A 12ª Câmara de Direito Público do Tribunal de Justiça de São Paulo (TJSP) confirmou a decisão da 3ª Vara Cível de Ribeirão Preto, que condenou um hospital ao pagamento de indenização por danos morais ao filho e à irmã de um homem que foi erroneamente declarado como falecido. Cada um dos familiares receberá R$ 80 mil a título de reparação.
No caso analisado, o homem havia recebido atendimento médico no hospital e foi liberado após os procedimentos. No entanto, no mesmo dia, outra pessoa com nome semelhante veio a óbito na instituição, ocasionando a confusão na comunicação do falecimento aos familiares. Sem que fosse permitido o reconhecimento do corpo, o erro só foi descoberto durante o velório, quando os requerentes foram contatados pelo próprio homem supostamente falecido e perceberam, ao abrir o caixão, que se tratava de outra pessoa.
O relator do recurso, desembargador Edson Ferreira, destacou o abalo moral sofrido pelos familiares diante do equívoco e rejeitou o pedido do hospital para reduzir o valor da indenização, que havia sido fixado pelo juiz Cassio Ortega de Andrade. De acordo com o magistrado, a tentativa da defesa de alegar má relação familiar, fundamentada em condição psiquiátrica do autor e baseada em relatório médico, chega a caracterizar má-fé processual.

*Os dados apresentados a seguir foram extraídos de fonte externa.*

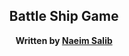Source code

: <section id="header">
  <div align="center" id="header">

# Battle Ship Game

**Written by [Naeim Salib](https://www.linkedin.com/in/naeimsalib/)**
<br>

  </div>
  
  <div align="center" id="socialbuttons">
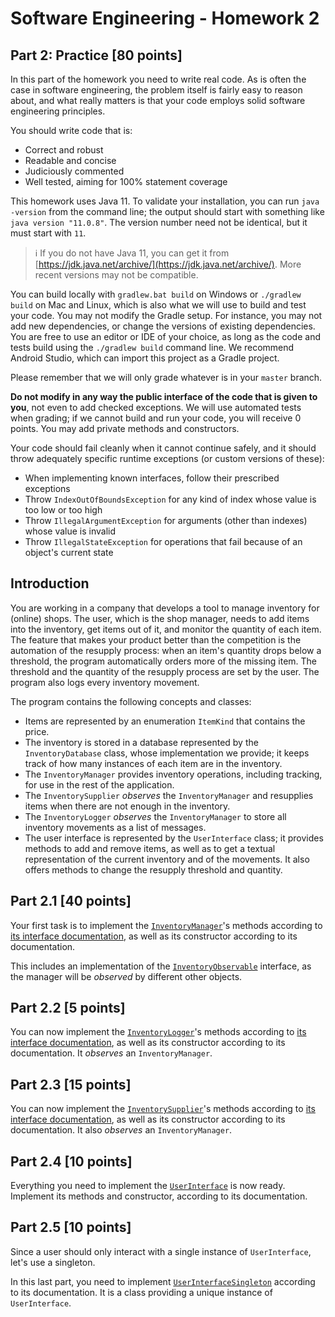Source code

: # Software Engineering - Homework 2

## Part 2: Practice [80 points]

In this part of the homework you need to write real code.
As is often the case in software engineering, the problem itself is fairly easy to reason about, 
and what really matters is that your code employs solid software engineering principles.

You should write code that is:
- Correct and robust
- Readable and concise
- Judiciously commented
- Well tested, aiming for 100% statement coverage

This homework uses Java 11.
To validate your installation, you can run `java -version` from the command line; the output should start with something like `java version "11.0.8"`.
The version number need not be identical, but it must start with `11`.

> :information_source: If you do not have Java 11, you can get it from [https://jdk.java.net/archive/](https://jdk.java.net/archive/). More recent versions may not be compatible.

You can build locally with `gradlew.bat build` on Windows or `./gradlew build` on Mac and Linux, which is also what we will use to build and test your code.
You may not modify the Gradle setup. For instance, you may not add new dependencies, or change the versions of existing dependencies.
You are free to use an editor or IDE of your choice, as long as the code and tests build using the `./gradlew build` command line.
We recommend Android Studio, which can import this project as a Gradle project.

Please remember that we will only grade whatever is in your `master` branch.

**Do not modify in any way the public interface of the code that is given to you**, not even to add checked exceptions.
We will use automated tests when grading; if we cannot build and run your code, you will receive 0 points.
You may add private methods and constructors.

Your code should fail cleanly when it cannot continue safely, and it should throw adequately specific runtime exceptions (or custom versions of these):

- When implementing known interfaces, follow their prescribed exceptions
- Throw `IndexOutOfBoundsException` for any kind of index whose value is too low or too high
- Throw `IllegalArgumentException` for arguments (other than indexes) whose value is invalid
- Throw `IllegalStateException` for operations that fail because of an object's current state


## Introduction

You are working in a company that develops a tool to manage inventory for (online) shops. The user, which is the shop manager, needs to add items into the inventory, get items out of it, and monitor the quantity of each item. The feature that makes your product better than the competition is the automation of the resupply process: when an item's quantity drops below a threshold, the program automatically orders more of the missing item. The threshold and the quantity of the resupply process are set by the user. The program also logs every inventory movement.

The program contains the following concepts and classes:

- Items are represented by an enumeration `ItemKind` that contains the price.
- The inventory is stored in a database represented by the `InventoryDatabase` class, whose implementation we provide; it keeps track of how many instances of each item are in the inventory.
- The `InventoryManager` provides inventory operations, including tracking, for use in the rest of the application.
- The `InventorySupplier` _observes_ the `InventoryManager` and resupplies items when there are not enough in the inventory.
- The `InventoryLogger` _observes_ the `InventoryManager` to store all inventory movements as a list of messages.
- The user interface is represented by the `UserInterface` class; it provides methods to add and remove items, as well as to get a textual representation of the current inventory and of the movements. It also offers methods to change the resupply threshold and quantity.

## Part 2.1 [40 points]

Your first task is to implement the [`InventoryManager`](src/main/java/homework02/InventoryManager.java)'s methods according to [its interface documentation](src/main/java/homework02/util/Manager.java), as well as its constructor according to its documentation.

This includes an implementation of the [`InventoryObservable`](src/main/java/homework02/util/InventoryObservable.java) interface, as the manager will be _observed_ by different other objects.

## Part 2.2 [5 points]

You can now implement the [`InventoryLogger`](src/main/java/homework02/InventoryLogger.java)'s methods according to [its interface documentation](src/main/java/homework02/util/Logger.java), as well as its constructor according to its documentation. It _observes_ an `InventoryManager`.

## Part 2.3 [15 points]

You can now implement the [`InventorySupplier`](src/main/java/homework02/InventorySupplier.java)'s methods according to [its interface documentation](src/main/java/homework02/util/Supplier.java), as well as its constructor according to its documentation. It also _observes_ an `InventoryManager`.

## Part 2.4 [10 points]

Everything you need to implement the [`UserInterface`](src/main/java/homework02/UserInterface.java) is now ready. Implement its methods and constructor, according to its documentation.

## Part 2.5 [10 points]

Since a user should only interact with a single instance of `UserInterface`, let's use a singleton.

In this last part, you need to implement [`UserInterfaceSingleton`](src/main/java/homework02/UserInterfaceSingleton.java) according to its documentation. It is a class providing a unique instance of `UserInterface`.
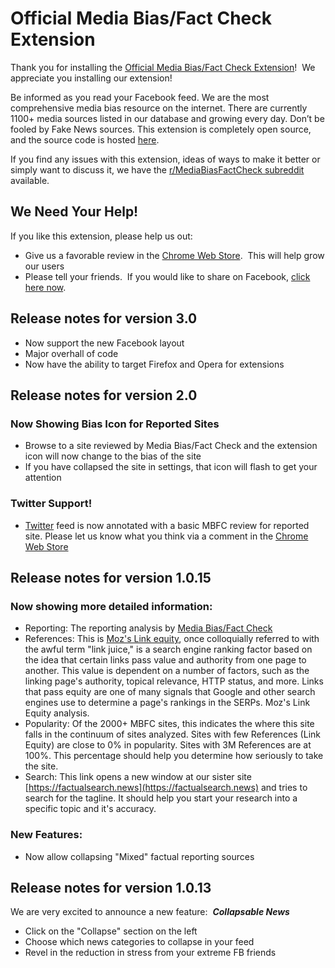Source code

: # Official Media Bias/Fact Check Extension

Thank you for installing the [Official Media Bias/Fact Check Extension](https://drmikecrowe.github.io/mbfcext/)!  We appreciate you installing our extension!

Be informed as you read your Facebook feed. We are the most comprehensive media bias resource on the internet. There are currently 1100+ media sources listed in our database and growing every day. Don’t be fooled by Fake News sources. This extension is completely open source, and the source code is hosted [here](https://drmikecrowe.github.io/mbfcext/).

If you find any issues with this extension, ideas of ways to make it better or simply want to discuss it, we have the [r/MediaBiasFactCheck subreddit](https://www.reddit.com/r/MediaBiasFactCheck/) available.

## We Need Your Help!

If you like this extension, please help us out:

-   Give us a favorable review in the [Chrome Web Store](https://chrome.google.com/webstore/detail/official-media-biasfact-c/ganicjnkcddicfioohdaegodjodcbkkh).  This will help grow our users
-   Please tell your friends.  If you would like to share on Facebook, [click here now](https://www.facebook.com/sharer/sharer.php?u=https%3A//chrome.google.com/webstore/detail/official-media-biasfact-c/ganicjnkcddicfioohdaegodjodcbkkh).

## Release notes for version 3.0

-   Now support the new Facebook layout
-   Major overhall of code
-   Now have the ability to target Firefox and Opera for extensions

## Release notes for version 2.0

### Now Showing Bias Icon for Reported Sites

-   Browse to a site reviewed by Media Bias/Fact Check and the extension icon will now change to the bias of the site
-   If you have collapsed the site in settings, that icon will flash to get your attention

### Twitter Support!

-   [Twitter](https://twitter.com) feed is now annotated with a basic MBFC review for reported site. Please let us know what you think via a comment in the [Chrome Web Store](https://chrome.google.com/webstore/detail/official-media-biasfact-c/ganicjnkcddicfioohdaegodjodcbkkh)

## Release notes for version 1.0.15

### Now showing more detailed information: 

-   Reporting: The reporting analysis by [Media Bias/Fact Check](https://mediabiasfactcheck.com)
-   References: This is [Moz's Link equity](https://moz.com/learn/seo/what-is-link-equity), once colloquially referred to with the awful term "link juice," is a search engine ranking factor based on the idea that certain links pass value and authority from one page to another. This value is dependent on a number of factors, such as the linking page's authority, topical relevance, HTTP status, and more. Links that pass equity are one of many signals that Google and other search engines use to determine a page's rankings in the SERPs. Moz's Link Equity analysis.
-   Popularity: Of the 2000+ MBFC sites, this indicates the where this site falls in the continuum of sites analyzed. Sites with few References (Link Equity) are close to 0% in popularity. Sites with 3M References are at 100%. This percentage should help you determine how seriously to take the site.
-   Search: This link opens a new window at our sister site [https://factualsearch.news](https://factualsearch.news) and tries to search for the tagline. It should help you start your research into a specific topic and it's accuracy.

### New Features:

-   Now allow collapsing "Mixed" factual reporting sources

## Release notes for version 1.0.13

We are very excited to announce a new feature:  **_Collapsable News_**

-   Click on the "Collapse" section on the left
-   Choose which news categories to collapse in your feed
-   Revel in the reduction in stress from your extreme FB friends
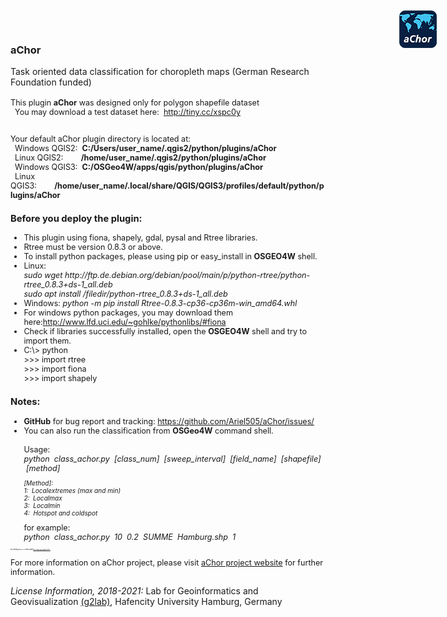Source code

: <html>
<body>
<h3>aChor</h3>
<img src="https://github.com/Ariel505/aChor/blob/master/icon.png?raw=true" alt="aChor" width="60px;" style="position: absolute;top:20px;right:50px;" align="right" />
Task oriented data classification for choropleth maps (German Research Foundation funded)<br/><br />

<div id='help' style='font-size:.9em;'>
This plugin <b>aChor</b> was designed only for polygon shapefile dataset<br>
&nbsp;&nbsp;You may download a test dataset here:&nbsp;&nbsp;<a href="http://tiny.cc/xspc0y" target='_blank'>http://tiny.cc/xspc0y</a><br><br>
<p>
Your default aChor plugin directory is located at:<br>
&nbsp;&nbsp;Windows QGIS2:&nbsp;&nbsp;<b>C:/Users/user_name/.qgis2/python/plugins/aChor</b><br>
&nbsp;&nbsp;Linux QGIS2:&nbsp;&nbsp;&nbsp;&nbsp;&nbsp;&nbsp;&nbsp;&nbsp;<b>/home/user_name/.qgis2/python/plugins/aChor</b><br>
&nbsp;&nbsp;Windows QGIS3:&nbsp;&nbsp;<b>C:/OSGeo4W/apps/qgis/python/plugins/aChor</b><br>
&nbsp;&nbsp;Linux QGIS3:&nbsp;&nbsp;&nbsp;&nbsp;&nbsp;&nbsp;&nbsp;&nbsp;<b>/home/user_name/.local/share/QGIS/QGIS3/profiles/default/python/plugins/aChor</b>
<p>
<h3>Before you deploy the plugin:</h3>
<ul>
    <li>This plugin using fiona, shapely, gdal, pysal and Rtree libraries.
    <li>Rtree must be version 0.8.3 or above.
    <li>To install python packages, please using pip or easy_install in <b>OSGEO4W</b> shell.
    <li>Linux: <br><i>sudo wget http://ftp.de.debian.org/debian/pool/main/p/python-rtree/python-rtree_0.8.3+ds-1_all.deb </i><br>
	<i>sudo apt install /filedir/python-rtree_0.8.3+ds-1_all.deb</i>
    <li>Windows: <i>python -m pip install Rtree-0.8.3-cp36-cp36m-win_amd64.whl</i>
    <li>For windows python packages, you may download them here:<a href="http://www.lfd.uci.edu/~gohlke/pythonlibs/#fiona" >http://www.lfd.uci.edu/~gohlke/pythonlibs/#fiona</a>
    <li>Check if libraries successfully installed, open the <b>OSGEO4W</b> shell and try to import them.
	<li>C:\> python<br>
	&gt;&gt;&gt;&nbsp;import rtree<br>
	&gt;&gt;&gt;&nbsp;import fiona<br>
	&gt;&gt;&gt;&nbsp;import shapely
</ul>
<h3>Notes:</h3>
<ul>
    <li><b>GitHub</b> for bug report and tracking:
        <a href="https://github.com/Ariel505/aChor/issues/">https://github.com/Ariel505/aChor/issues/</a><br>
    <li>You can also run the classification from <b>OSGeo4W</b> command shell. <br><br>Usage:&nbsp;<br><i>python &nbsp;class_achor.py &nbsp;[class_num] &nbsp;[sweep_interval] &nbsp;[field_name] &nbsp;[shapefile] &nbsp;[method]</i><br>
	<p style='font-size:.8em;'><i>[Method]: <br>1: &nbsp;Localextremes (max and min) <br>2: &nbsp;Localmax <br>3: &nbsp;Localmin <br>4: &nbsp;Hotspot and coldspot</i></p>
	for example: <br><i>python &nbsp;class_achor.py &nbsp;10 &nbsp;0.2 &nbsp;SUMME &nbsp;Hamburg.shp &nbsp;1</i>
	
	
</ul>
</div>
<p style='font-size:.10em;'><b>Official QGIS Plugin Repository - for QGIS2 and QGIS3<a href="https://plugins.qgis.org/plugins/aChor/" title='aChor QGIS Plugin URL'>
https://plugins.qgis.org/plugins/aChor/
</a></b></p>
<div style='font-size:.9em;'>
<p>
For more information on aChor project, please visit <a href="http://www.geomatik-hamburg.de/g2lab/research-achor.html">aChor  project website</a> for further information.
</p>
</div>
<p>
<i> License Information, 2018-2021:</i>  Lab for Geoinformatics and Geovisualization <a href="http://www.geomatik-hamburg.de/g2lab/">(g2lab)</a>, Hafencity University Hamburg, Germany
</p>
</body>
</html>
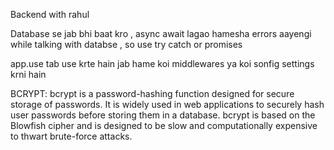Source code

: Backend with rahul 

Database se jab bhi baat kro , async await lagao 
hamesha errors aayengi while talking with databse , so use try catch or promises

app.use tab use krte hain jab hame koi middlewares ya koi sonfig settings krni hain


BCRYPT:
bcrypt is a password-hashing function designed for secure storage of passwords. It is widely used in web applications to securely hash user passwords before storing them in a database. bcrypt is based on the Blowfish cipher and is designed to be slow and computationally expensive to thwart brute-force attacks.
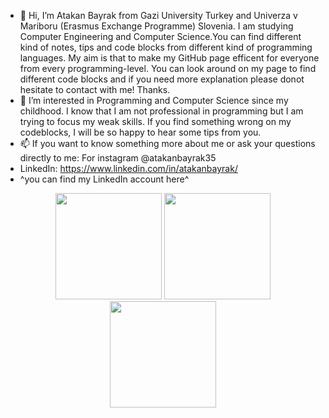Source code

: - 👋 Hi, I’m Atakan Bayrak from Gazi University Turkey and Univerza v Mariboru (Erasmus Exchange Programme) Slovenia. I am studying Computer Engineering and Computer Science.You can find different kind of notes, tips and code blocks from different kind of programming languages. My aim is that to make my GitHub page efficent for everyone from every programming-level. You can look around on my page to find different code blocks and if you need more explanation please donot hesitate to contact with me! Thanks.
- 👀 I’m interested in Programming and Computer Science since my childhood. I know that I am not professional in programming but I am trying to focus my weak skills. If you find something wrong on my codeblocks, I will be so happy to hear some tips from you.  
- 📫 If you want to know something more about me or ask your questions directly to me: For instagram @atakanbayrak35
- LinkedIn: https://www.linkedin.com/in/atakanbayrak/
- ^you can find my LinkedIn account here^ 

<!---
atakanbayrak/atakanbayrak is a ✨ special ✨ repository because its `README.md` (this file) appears on your GitHub profile.
You can click the Preview link to take a look at your changes.
--->
<p align="center">
  <img height="170em" width:"100em" src="https://github-readme-stats.vercel.app/api?username=atakanbayrak&show_icons=true&hide_border=true&theme=midnight-purple&count_private=true"/>
  <img height="170em" src="https://github-readme-stats.vercel.app/api/all/?username=atakanbayrak&theme=midnight-purple&hide_border=true&layout=compact"/>
  <img height="170em" src="https://github-readme-streak-stats.herokuapp.com/?user=atakanbayrak&include_all_commits=true&hide_border=true&theme=midnight-purple"/>
</p>

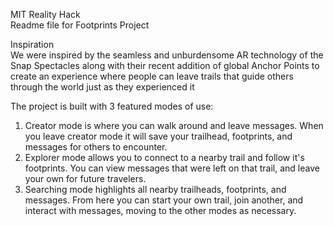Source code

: MIT Reality Hack    
Readme file for Footprints Project

Inspiration  
We were inspired by the seamless and unburdensome AR technology of the Snap Spectacles along with their recent addition of global Anchor Points to create an experience where people can leave trails that guide others through the world just as they experienced it

The project is built with 3 featured modes of use:  
1. Creator mode is where you can walk around and leave messages. When you leave creator mode it will save your trailhead, footprints, and messages for others to encounter.  
2. Explorer mode allows you to connect to a nearby trail and follow it's footprints. You can view messages that were left on that trail, and leave your own for future travelers.  
3. Searching mode highlights all nearby trailheads, footprints, and messages. From here you can start your own trail, join another, and interact with messages, moving to the other modes as necessary.  
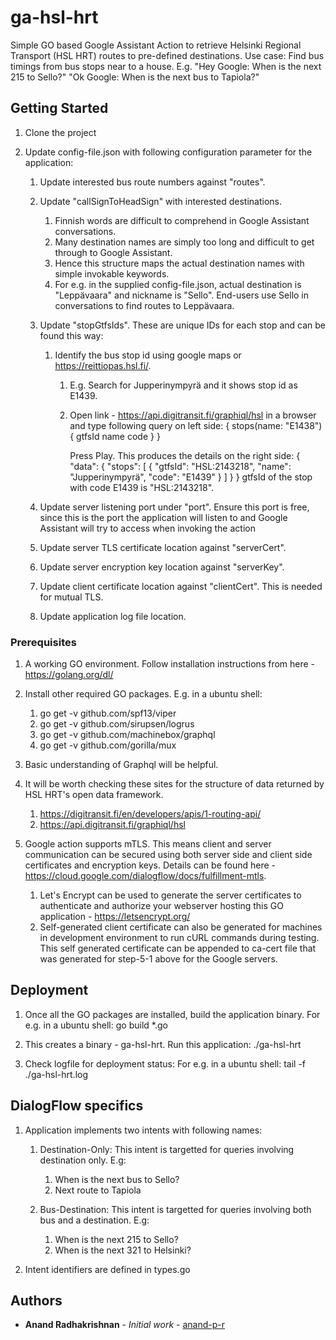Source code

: # ga-hsl-hrt

Simple GO based Google Assistant Action to retrieve Helsinki Regional Transport (HSL HRT) routes to pre-defined destinations.
Use case: Find bus timings from bus stops near to a house. E.g.
"Hey Google: When is the next 215 to Sello?"
"Ok Google: When is the next bus to Tapiola?"

## Getting Started

1. Clone the project
   
2. Update config-file.json with following configuration parameter for the application:
   
   1. Update interested bus route numbers against "routes".
   
   2. Update "callSignToHeadSign" with interested destinations.
      1. Finnish words are difficult to comprehend in Google Assistant conversations.
      2. Many destination names are simply too long and difficult to get through to Google Assistant.
      3. Hence this structure maps the actual destination names with simple invokable keywords.
      4. For e.g. in the supplied config-file.json, actual destination is "Leppävaara" and nickname is "Sello". End-users use Sello in conversations to find routes to Leppävaara.
   
   3. Update "stopGtfsIds". These are unique IDs for each stop and can be found this way:
      1. Identify the bus stop id using google maps or https://reittiopas.hsl.fi/.
         1. E.g. Search for Jupperinympyrä and it shows stop id as E1439.
         2. Open link - https://api.digitransit.fi/graphiql/hsl in a browser and type following query on left side:
            {
                stops(name: "E1438") {
                    gtfsId
                    name
                    code
                }
            }
        
            Press Play. This produces the details on the right side:
            {
                "data": {
                    "stops": [
                    {
                        "gtfsId": "HSL:2143218",
                        "name": "Jupperinympyrä",
                        "code": "E1439"
                    }
                    ]
                }
            }
            gtfsId of the stop with code E1439 is "HSL:2143218".
   
   4. Update server listening port under "port". Ensure this port is free, since this is the port the application will listen to and Google Assistant will try to access when invoking the action
   
   5. Update server TLS certificate location against "serverCert".
   
   6. Update server encryption key location against "serverKey".
   
   7. Update client certificate location against "clientCert". This is needed for mutual TLS.
   
   8. Update application log file location.

### Prerequisites

1. A working GO environment. Follow installation instructions from here - https://golang.org/dl/
   
2. Install other required GO packages. E.g. in a ubuntu shell:
   1.  go get -v github.com/spf13/viper
   2.  go get -v github.com/sirupsen/logrus
   3.  go get -v github.com/machinebox/graphql
   4.  go get -v github.com/gorilla/mux
   
3. Basic understanding of Graphql will be helpful.
   
4. It will be worth checking these sites for the structure of data returned by HSL HRT's open data framework.
   1. https://digitransit.fi/en/developers/apis/1-routing-api/
   2. https://api.digitransit.fi/graphiql/hsl

5. Google action supports mTLS. This means client and server communication can be secured using both server side and client side certificates and encryption keys. Details can be found here - https://cloud.google.com/dialogflow/docs/fulfillment-mtls.
   1. Let's Encrypt can be used to generate the server certificates to authenticate and authorize your webserver hosting this GO application - https://letsencrypt.org/
   2. Self-generated client certificate can also be generated for machines in development environment to run cURL commands during testing. This self generated certificate can be appended to ca-cert file that was generated for step-5-1 above for the Google servers.

## Deployment

1. Once all the GO packages are installed, build the application binary. For e.g. in a ubuntu shell: go build *.go

2. This creates a binary - ga-hsl-hrt. Run this application: ./ga-hsl-hrt
   
3. Check logfile for deployment status: For e.g. in a ubuntu shell: tail -f ./ga-hsl-hrt.log

## DialogFlow specifics
1. Application implements two intents with following names:
   1. Destination-Only: This intent is targetted for queries involving destination only. E.g:
      1. When is the next bus to Sello?
      2. Next route to Tapiola
   
   2. Bus-Destination: This intent is targetted for queries involving both bus and a destination. E.g:
      1. When is the next 215 to Sello?
      2. When is the next 321 to Helsinki?

2. Intent identifiers are defined in types.go

## Authors

* **Anand Radhakrishnan** - *Initial work* - [anand-p-r](https://github.com/anand-p-r)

O julgamento foi finalizado de forma unânime, com os desembargadores Souza Meirelles e Souza Nery acompanhando o relator. O caso foi registrado sob a Apelação nº 1058591-69.2023.8.26.0506.
Impacto no Dia a Dia dos Advogados
Essa decisão reforça a responsabilidade civil das instituições de saúde e destaca a importância de procedimentos rigorosos na identificação de pacientes, com impacto direto para advogados que atuam em Direito Civil, especialmente em ações de indenização por danos morais. Advogados que representam vítimas ou familiares em litígios contra hospitais precisarão estar atentos à jurisprudência consolidada sobre abalo moral decorrente de erro na comunicação de óbito. A decisão também orienta escritórios que prestam assessoria a hospitais sobre a necessidade de revisão de protocolos internos, influenciando estratégias processuais e a abordagem em defesas futuras.